## [Task to complete]
Please repeat the data exactly. Any picture in it stays out.

## [Entries supplied]
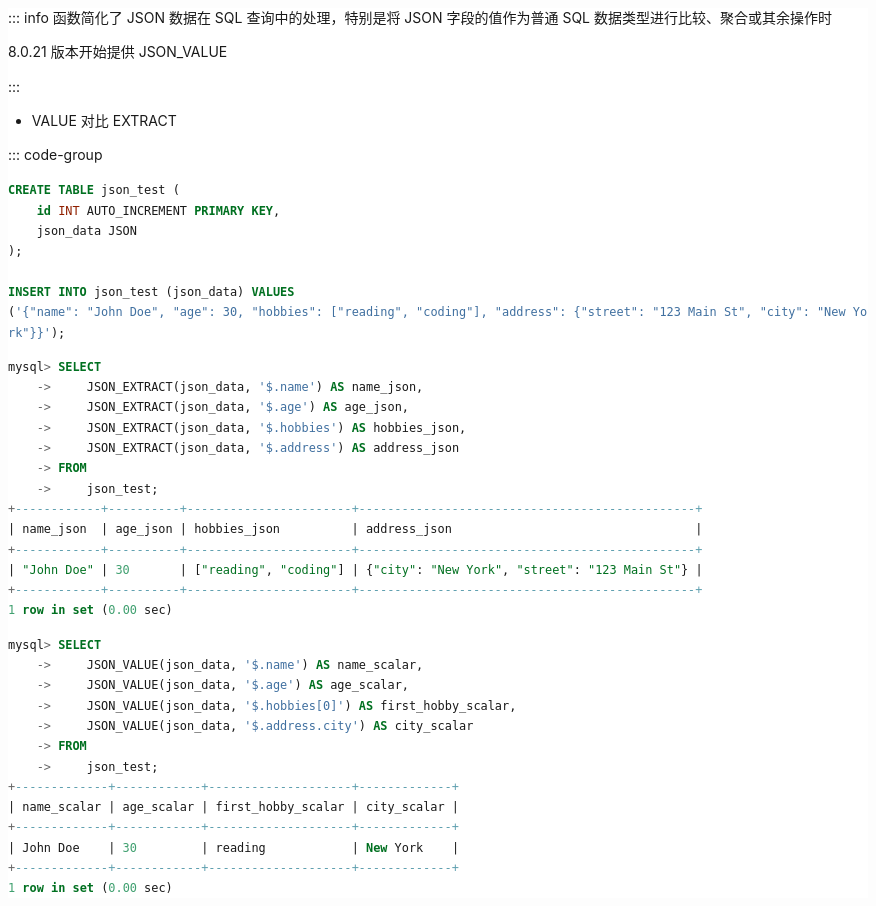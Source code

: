 ::: info
函数简化了 JSON 数据在 SQL 查询中的处理，特别是将 JSON 字段的值作为普通 SQL 数据类型进行比较、聚合或其余操作时

8.0.21 版本开始提供 JSON_VALUE

:::

- VALUE 对比 EXTRACT

::: code-group

```sql [建表插入数据]
CREATE TABLE json_test (
    id INT AUTO_INCREMENT PRIMARY KEY,
    json_data JSON
);

INSERT INTO json_test (json_data) VALUES
('{"name": "John Doe", "age": 30, "hobbies": ["reading", "coding"], "address": {"street": "123 Main St", "city": "New York"}}');

```

```sql [EXTRACT]
mysql> SELECT
    ->     JSON_EXTRACT(json_data, '$.name') AS name_json,
    ->     JSON_EXTRACT(json_data, '$.age') AS age_json,
    ->     JSON_EXTRACT(json_data, '$.hobbies') AS hobbies_json,
    ->     JSON_EXTRACT(json_data, '$.address') AS address_json
    -> FROM
    ->     json_test;
+------------+----------+-----------------------+-----------------------------------------------+
| name_json  | age_json | hobbies_json          | address_json                                  |
+------------+----------+-----------------------+-----------------------------------------------+
| "John Doe" | 30       | ["reading", "coding"] | {"city": "New York", "street": "123 Main St"} |
+------------+----------+-----------------------+-----------------------------------------------+
1 row in set (0.00 sec)


```

```sql [VALUE]
mysql> SELECT
    ->     JSON_VALUE(json_data, '$.name') AS name_scalar,
    ->     JSON_VALUE(json_data, '$.age') AS age_scalar,
    ->     JSON_VALUE(json_data, '$.hobbies[0]') AS first_hobby_scalar,
    ->     JSON_VALUE(json_data, '$.address.city') AS city_scalar
    -> FROM
    ->     json_test;
+-------------+------------+--------------------+-------------+
| name_scalar | age_scalar | first_hobby_scalar | city_scalar |
+-------------+------------+--------------------+-------------+
| John Doe    | 30         | reading            | New York    |
+-------------+------------+--------------------+-------------+
1 row in set (0.00 sec)
```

## [Your response]
Source code

: ::: info
函数简化了 JSON 数据在 SQL 查询中的处理，特别是将 JSON 字段的值作为普通 SQL 数据类型进行比较、聚合或其余操作时

8.0.21 版本开始提供 JSON_VALUE

:::

- VALUE 对比 EXTRACT

::: code-group

```sql [建表插入数据]
CREATE TABLE json_test (
    id INT AUTO_INCREMENT PRIMARY KEY,
    json_data JSON
);

INSERT INTO json_test (json_data) VALUES
('{"name": "John Doe", "age": 30, "hobbies": ["reading", "coding"], "address": {"street": "123 Main St", "city": "New York"}}');

```

```sql [EXTRACT]
mysql> SELECT
    ->     JSON_EXTRACT(json_data, '$.name') AS name_json,
    ->     JSON_EXTRACT(json_data, '$.age') AS age_json,
    ->     JSON_EXTRACT(json_data, '$.hobbies') AS hobbies_json,
    ->     JSON_EXTRACT(json_data, '$.address') AS address_json
    -> FROM
    ->     json_test;
+------------+----------+-----------------------+-----------------------------------------------+
| name_json  | age_json | hobbies_json          | address_json                                  |
+------------+----------+-----------------------+-----------------------------------------------+
| "John Doe" | 30       | ["reading", "coding"] | {"city": "New York", "street": "123 Main St"} |
+------------+----------+-----------------------+-----------------------------------------------+
1 row in set (0.00 sec)


```

```sql [VALUE]
mysql> SELECT
    ->     JSON_VALUE(json_data, '$.name') AS name_scalar,
    ->     JSON_VALUE(json_data, '$.age') AS age_scalar,
    ->     JSON_VALUE(json_data, '$.hobbies[0]') AS first_hobby_scalar,
    ->     JSON_VALUE(json_data, '$.address.city') AS city_scalar
    -> FROM
    ->     json_test;
+-------------+------------+--------------------+-------------+
| name_scalar | age_scalar | first_hobby_scalar | city_scalar |
+-------------+------------+--------------------+-------------+
| John Doe    | 30         | reading            | New York    |
+-------------+------------+--------------------+-------------+
1 row in set (0.00 sec)
```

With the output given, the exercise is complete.